THE TASK: Line by line, please look for the word "well" in the following records, then copy each line you find it in.

(Stored data entries)
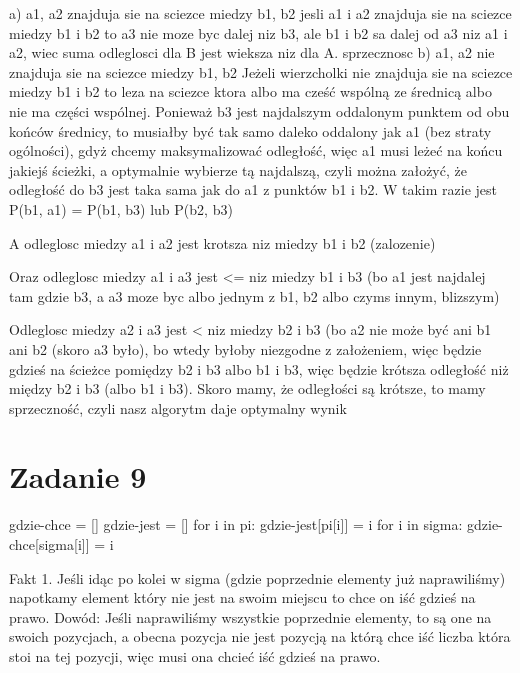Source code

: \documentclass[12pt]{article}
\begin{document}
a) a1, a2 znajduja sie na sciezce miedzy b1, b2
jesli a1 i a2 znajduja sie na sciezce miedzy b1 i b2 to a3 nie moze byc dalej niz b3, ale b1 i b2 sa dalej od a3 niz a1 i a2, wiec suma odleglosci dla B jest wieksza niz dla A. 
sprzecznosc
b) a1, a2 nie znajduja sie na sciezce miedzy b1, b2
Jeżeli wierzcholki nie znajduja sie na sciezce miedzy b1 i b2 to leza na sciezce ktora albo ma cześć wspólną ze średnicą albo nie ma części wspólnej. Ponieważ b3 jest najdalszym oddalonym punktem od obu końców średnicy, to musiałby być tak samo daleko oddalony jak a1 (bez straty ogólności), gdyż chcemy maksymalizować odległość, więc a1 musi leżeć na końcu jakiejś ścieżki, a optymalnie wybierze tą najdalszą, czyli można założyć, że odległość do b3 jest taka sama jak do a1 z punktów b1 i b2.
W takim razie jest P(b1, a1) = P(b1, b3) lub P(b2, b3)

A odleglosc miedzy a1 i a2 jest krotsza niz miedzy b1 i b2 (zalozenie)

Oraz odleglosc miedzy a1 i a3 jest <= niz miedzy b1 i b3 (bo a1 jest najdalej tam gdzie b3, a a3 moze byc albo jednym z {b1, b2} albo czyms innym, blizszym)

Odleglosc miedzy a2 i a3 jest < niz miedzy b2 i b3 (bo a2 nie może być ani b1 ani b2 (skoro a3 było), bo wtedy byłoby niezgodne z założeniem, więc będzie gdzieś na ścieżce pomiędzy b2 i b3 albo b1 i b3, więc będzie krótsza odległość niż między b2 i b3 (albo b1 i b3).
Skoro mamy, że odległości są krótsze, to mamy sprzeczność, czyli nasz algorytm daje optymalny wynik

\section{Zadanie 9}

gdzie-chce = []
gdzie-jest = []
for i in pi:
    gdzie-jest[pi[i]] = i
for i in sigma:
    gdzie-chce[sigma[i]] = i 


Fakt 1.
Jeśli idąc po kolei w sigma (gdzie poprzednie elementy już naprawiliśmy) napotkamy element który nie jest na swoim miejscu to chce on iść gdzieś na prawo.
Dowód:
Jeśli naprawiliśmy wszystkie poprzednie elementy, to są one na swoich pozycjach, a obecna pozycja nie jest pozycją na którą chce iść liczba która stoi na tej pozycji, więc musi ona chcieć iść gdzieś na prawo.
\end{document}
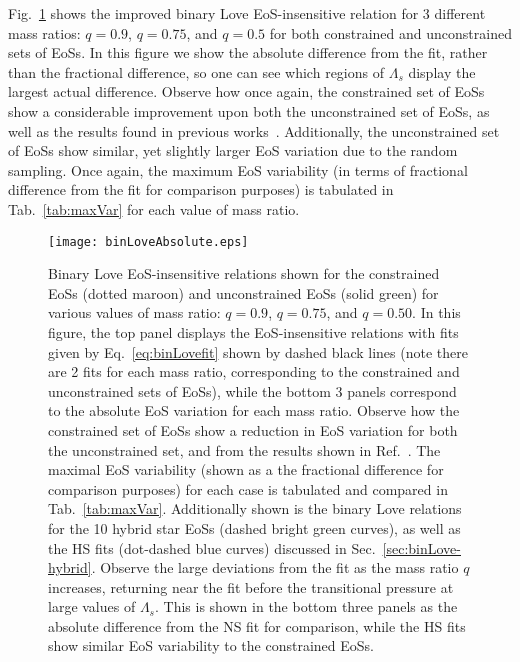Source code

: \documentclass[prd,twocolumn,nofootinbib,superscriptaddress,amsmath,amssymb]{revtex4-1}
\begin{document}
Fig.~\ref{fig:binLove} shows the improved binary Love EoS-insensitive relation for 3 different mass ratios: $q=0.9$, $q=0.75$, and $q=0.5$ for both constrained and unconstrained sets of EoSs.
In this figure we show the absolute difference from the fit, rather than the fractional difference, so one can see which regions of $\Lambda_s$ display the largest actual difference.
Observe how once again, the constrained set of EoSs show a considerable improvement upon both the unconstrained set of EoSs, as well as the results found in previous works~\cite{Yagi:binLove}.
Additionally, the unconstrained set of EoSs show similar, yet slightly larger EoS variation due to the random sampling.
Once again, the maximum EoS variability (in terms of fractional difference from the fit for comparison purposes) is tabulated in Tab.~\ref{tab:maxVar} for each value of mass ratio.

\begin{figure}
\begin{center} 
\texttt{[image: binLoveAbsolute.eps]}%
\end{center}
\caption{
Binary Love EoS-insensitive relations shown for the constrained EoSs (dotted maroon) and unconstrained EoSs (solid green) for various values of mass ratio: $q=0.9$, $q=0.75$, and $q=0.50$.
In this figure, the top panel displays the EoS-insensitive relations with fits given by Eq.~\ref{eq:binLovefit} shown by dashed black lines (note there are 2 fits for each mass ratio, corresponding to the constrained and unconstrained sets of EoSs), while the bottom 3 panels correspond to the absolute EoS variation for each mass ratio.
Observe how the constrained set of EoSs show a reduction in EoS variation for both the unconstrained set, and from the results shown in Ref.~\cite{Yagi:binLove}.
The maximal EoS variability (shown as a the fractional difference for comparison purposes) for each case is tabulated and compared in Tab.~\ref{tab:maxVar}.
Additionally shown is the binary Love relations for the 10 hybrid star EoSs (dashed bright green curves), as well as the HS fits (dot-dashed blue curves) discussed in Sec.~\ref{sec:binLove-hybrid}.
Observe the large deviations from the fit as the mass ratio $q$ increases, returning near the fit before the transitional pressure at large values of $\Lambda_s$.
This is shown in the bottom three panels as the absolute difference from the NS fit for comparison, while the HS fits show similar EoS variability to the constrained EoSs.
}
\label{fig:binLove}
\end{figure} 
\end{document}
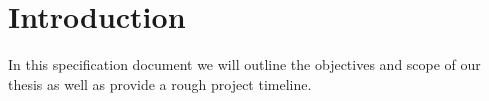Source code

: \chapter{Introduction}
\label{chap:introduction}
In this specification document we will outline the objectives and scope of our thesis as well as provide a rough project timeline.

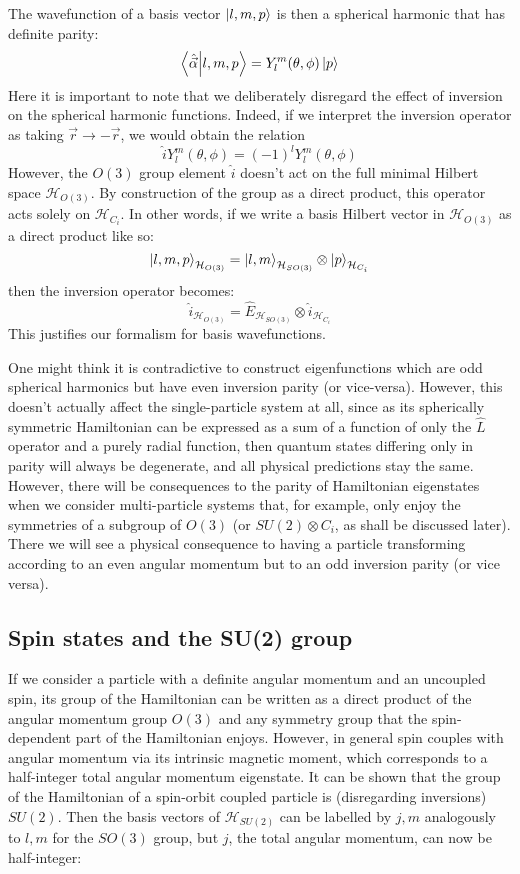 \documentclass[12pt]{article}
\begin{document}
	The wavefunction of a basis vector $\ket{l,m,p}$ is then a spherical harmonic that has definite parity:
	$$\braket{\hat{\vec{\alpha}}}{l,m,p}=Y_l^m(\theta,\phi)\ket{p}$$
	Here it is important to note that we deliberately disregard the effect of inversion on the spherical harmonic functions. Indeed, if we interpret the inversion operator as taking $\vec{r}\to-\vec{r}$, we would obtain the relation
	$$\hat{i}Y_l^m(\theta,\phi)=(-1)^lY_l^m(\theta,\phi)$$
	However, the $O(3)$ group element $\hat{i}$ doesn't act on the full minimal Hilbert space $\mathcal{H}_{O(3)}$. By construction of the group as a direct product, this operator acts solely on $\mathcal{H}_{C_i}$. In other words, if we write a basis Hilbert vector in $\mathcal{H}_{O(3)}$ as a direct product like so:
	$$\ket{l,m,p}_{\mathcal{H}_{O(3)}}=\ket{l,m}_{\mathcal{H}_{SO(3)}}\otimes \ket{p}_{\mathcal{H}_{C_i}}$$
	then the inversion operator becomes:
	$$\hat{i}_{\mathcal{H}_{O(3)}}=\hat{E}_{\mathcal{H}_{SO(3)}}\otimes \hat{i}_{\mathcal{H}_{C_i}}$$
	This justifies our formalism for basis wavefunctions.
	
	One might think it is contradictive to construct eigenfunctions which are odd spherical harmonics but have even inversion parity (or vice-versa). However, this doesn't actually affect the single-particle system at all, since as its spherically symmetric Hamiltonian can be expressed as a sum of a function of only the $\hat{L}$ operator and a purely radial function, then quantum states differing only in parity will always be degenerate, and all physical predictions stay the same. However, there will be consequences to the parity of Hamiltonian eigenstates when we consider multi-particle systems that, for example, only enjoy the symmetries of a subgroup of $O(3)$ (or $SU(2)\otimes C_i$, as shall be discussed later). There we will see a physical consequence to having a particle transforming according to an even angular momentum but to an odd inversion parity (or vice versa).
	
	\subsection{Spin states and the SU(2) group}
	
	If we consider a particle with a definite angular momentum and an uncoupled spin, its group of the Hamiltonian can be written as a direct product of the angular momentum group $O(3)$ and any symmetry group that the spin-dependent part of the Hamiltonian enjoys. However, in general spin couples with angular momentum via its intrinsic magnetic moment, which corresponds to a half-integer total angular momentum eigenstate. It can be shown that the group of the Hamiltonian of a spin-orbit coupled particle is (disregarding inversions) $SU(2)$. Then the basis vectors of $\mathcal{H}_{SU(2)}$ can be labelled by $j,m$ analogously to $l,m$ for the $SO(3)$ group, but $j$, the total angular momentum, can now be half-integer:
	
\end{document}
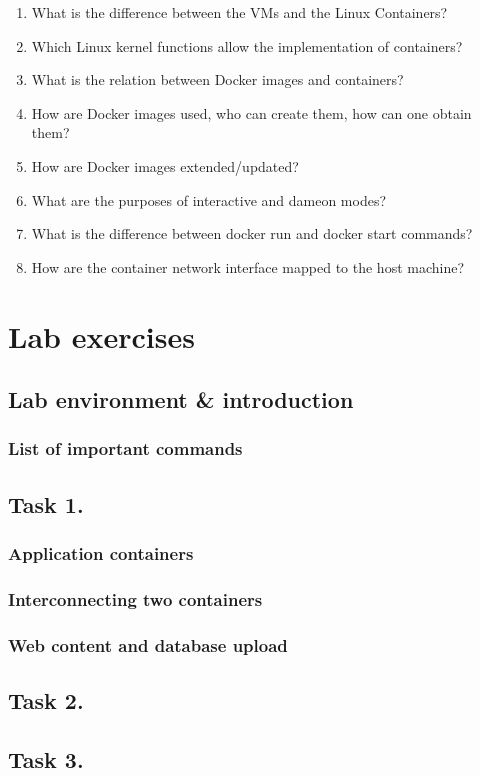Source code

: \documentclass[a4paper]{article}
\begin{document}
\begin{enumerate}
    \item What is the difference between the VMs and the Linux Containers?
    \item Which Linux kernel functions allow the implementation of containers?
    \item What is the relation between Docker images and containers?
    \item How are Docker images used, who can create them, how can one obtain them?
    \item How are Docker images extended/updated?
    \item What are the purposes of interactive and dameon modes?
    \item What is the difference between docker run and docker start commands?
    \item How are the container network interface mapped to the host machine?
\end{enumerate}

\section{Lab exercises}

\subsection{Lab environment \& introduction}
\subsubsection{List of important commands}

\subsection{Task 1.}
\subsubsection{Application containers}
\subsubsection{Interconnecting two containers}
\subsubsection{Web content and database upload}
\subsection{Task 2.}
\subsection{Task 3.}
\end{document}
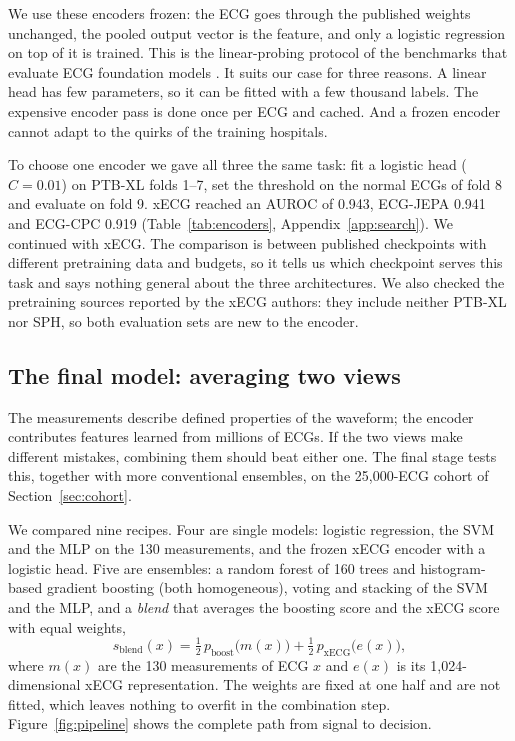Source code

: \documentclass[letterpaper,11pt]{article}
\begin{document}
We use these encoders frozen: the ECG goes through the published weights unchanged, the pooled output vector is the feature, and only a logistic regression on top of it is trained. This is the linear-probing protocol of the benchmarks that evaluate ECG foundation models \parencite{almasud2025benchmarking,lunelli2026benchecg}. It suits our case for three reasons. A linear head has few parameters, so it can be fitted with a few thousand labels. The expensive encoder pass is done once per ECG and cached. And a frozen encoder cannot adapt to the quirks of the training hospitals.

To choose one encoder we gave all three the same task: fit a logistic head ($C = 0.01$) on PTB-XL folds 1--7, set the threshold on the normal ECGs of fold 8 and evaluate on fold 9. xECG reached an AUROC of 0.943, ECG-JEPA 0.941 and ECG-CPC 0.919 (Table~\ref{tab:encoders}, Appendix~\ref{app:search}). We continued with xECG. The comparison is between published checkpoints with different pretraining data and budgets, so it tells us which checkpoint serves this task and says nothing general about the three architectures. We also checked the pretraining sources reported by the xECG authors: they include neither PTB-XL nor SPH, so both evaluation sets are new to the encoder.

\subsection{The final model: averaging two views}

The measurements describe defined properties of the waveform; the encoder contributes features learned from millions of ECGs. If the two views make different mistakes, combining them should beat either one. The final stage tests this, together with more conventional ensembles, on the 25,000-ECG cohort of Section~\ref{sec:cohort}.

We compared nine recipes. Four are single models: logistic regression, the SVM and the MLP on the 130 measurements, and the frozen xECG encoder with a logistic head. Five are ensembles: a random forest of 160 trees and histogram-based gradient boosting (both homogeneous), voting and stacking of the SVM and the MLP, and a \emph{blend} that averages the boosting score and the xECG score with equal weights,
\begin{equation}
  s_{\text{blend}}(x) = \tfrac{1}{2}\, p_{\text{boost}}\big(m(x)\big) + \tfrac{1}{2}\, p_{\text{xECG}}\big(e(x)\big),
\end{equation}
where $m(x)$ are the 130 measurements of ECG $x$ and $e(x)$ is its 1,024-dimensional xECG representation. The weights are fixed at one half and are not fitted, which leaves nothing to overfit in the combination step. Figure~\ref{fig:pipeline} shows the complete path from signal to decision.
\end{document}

OUTPUT FOR THIS EXERCISE:
Observe how once again, the constrained set of EoSs show a considerable improvement upon both the unconstrained set of EoSs, as well as the results found in previous works~\cite{Yagi:binLove}.
Additionally shown is the binary Love relations for the 10 hybrid star EoSs (dashed bright green curves), as well as the HS fits (dot-dashed blue curves) discussed in Sec.~\ref{sec:binLove-hybrid}.
In this specification document we will outline the objectives and scope of our thesis as well as provide a rough project timeline.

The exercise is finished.